08 gennaio 2010

2010: un mondo comunista...

Inserto di un quotidiano russo di 50 anni che immaginava il futuro trionfo mondiale del socialismo reale
di Giovanni Bensi
Mosca. Come si vive nel 2010? Semplice: in tutto il mondo è ormai co­struito il comunismo e dovunque si vive in un’atmosfera di illimi­tata felicità. Non vi sono più go­verni, né soldi, né economia di mercato: al suo posto vi è un’ « economia popolare » e lo scambio in natura. La guerra fredda è da gran tempo dimenti­cata. La vita non è turbata da problemi economici e sociali. La criminalità è estirpata. Tutto il la­voro manuale viene compiuto dalle macchine. La gente si occu­pa solo del progresso tecnico­scientifico e della conquista del cosmo. Tutte le preoccupazioni materiali sono da gran tempo dimenticate.
Tutto questo veniva annunciato in un numero speciale, « avveni­ristico » , del giornale sovietico Komsomolskaja Pravda pubbli­cato come supplemento all’edi­zione ordinaria il 31 dicembre 1959. Si immaginava che il nu­mero speciale fosse quello che sarebbe apparso il 1 gennaio 2010, cioè 50 anni dopo, ed era concepito come una serie di re­portage sul capodanno nella so­cietà comunista. Ora quel sup­plemento è stato riproposto in appendice dalla Komsomolskaja Pravda di oggi, che non è più, come quella di mezzo secolo fa, l’organo della gioventù comuni­sta sovietica. A rileggerli adesso, quegli articoli fanno un effetto strano: non si capisce bene se siano una presa in giro ( cosa non raccomandabile nell’Urss del 1959), oppure un macroscopico modello di quella propaganda ingenuamente puerile che era così caratteristica dell’Unione Sovietica.
Ma sarebbe poi stato così felice il « paradiso » comunista?
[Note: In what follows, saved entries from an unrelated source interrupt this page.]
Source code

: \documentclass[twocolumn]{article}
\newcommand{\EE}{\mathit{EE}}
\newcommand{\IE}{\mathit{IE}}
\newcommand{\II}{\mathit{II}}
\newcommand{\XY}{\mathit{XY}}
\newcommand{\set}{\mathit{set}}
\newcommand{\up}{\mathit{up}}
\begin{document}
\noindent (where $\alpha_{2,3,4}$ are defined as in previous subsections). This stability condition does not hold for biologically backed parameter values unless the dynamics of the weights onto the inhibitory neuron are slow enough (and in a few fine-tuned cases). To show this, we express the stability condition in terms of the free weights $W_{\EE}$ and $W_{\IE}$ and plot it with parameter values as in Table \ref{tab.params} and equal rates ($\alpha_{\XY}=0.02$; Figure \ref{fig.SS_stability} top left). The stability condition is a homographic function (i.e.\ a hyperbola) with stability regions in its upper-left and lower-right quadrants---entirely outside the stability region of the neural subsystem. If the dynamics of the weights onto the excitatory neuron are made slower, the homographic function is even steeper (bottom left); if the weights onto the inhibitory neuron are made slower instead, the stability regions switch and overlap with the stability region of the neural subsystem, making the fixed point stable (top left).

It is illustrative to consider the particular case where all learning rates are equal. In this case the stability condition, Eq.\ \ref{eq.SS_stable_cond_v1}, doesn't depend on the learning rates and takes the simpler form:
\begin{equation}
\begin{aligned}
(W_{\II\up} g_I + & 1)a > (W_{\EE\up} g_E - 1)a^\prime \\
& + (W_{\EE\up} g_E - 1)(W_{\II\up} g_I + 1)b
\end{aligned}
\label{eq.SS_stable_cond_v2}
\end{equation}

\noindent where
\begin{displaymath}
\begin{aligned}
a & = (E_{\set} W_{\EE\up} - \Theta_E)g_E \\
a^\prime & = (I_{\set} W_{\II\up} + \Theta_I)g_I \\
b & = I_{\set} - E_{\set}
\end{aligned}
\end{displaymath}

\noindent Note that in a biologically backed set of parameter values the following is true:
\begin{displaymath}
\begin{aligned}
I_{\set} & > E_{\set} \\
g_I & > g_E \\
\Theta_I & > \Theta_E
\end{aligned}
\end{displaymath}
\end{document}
Dagli arti­coli ' avveniristici' della Komso­molskaja 1959 si deduce che la società nel 2010 è ormai una sor­ta di falansterio universale dove non c’è nessuna forma di pensie­ro, tranne quello tecnico- scienti­fico. L’unica discussione « ideolo­gica » che viene ricordata è quella sull’abolizione dei « pronomi e­goistici » : « io » , « tu » , « mio » , « miei » , « tuo » ecc. che indicano la « sopravvivenza di relitti della mentalità privatistica » . Niente « io » , ma soltanto « noi » , nessun « mio » , ma solo « nostro » . Inter­viene un « professore » che fa no­tare come non si possa dire « la nostra fidanzata » , ma, ovviamen­te, solo « la mia » . « La discussione – scrive il giornale avveniristico – continua appassionatamente » : contenti loro… Nell’articolo di fondo, « Mosca a Capodanno » , sono ricordate le principali ca­ratteristiche di questa società: tutta la proprietà è « pubblica » , cioè di Stato, esistono le automo­bili, ma neppure esse saranno proprietà privata. Non hanno chiavi, cioè non si possono chiu­dere: chiunque può sedersi sulla prima macchina che trova per strada e andarsene per i fatti suoi, lasciandola poi dove più gli aggrada. In compenso si possono noleggiare gratis elicotteri. A proposito di chiavi, neanche le case e gli appartamenti ne hanno più, tutte le porte sono comple­tamente aperte perché « regna la più grande fiducia tra gli uomi­ni » . Chiavi e lucchetti si possono ammirare solo al museo storico, dove sono conservati « come vec­chi simboli di proibizione » .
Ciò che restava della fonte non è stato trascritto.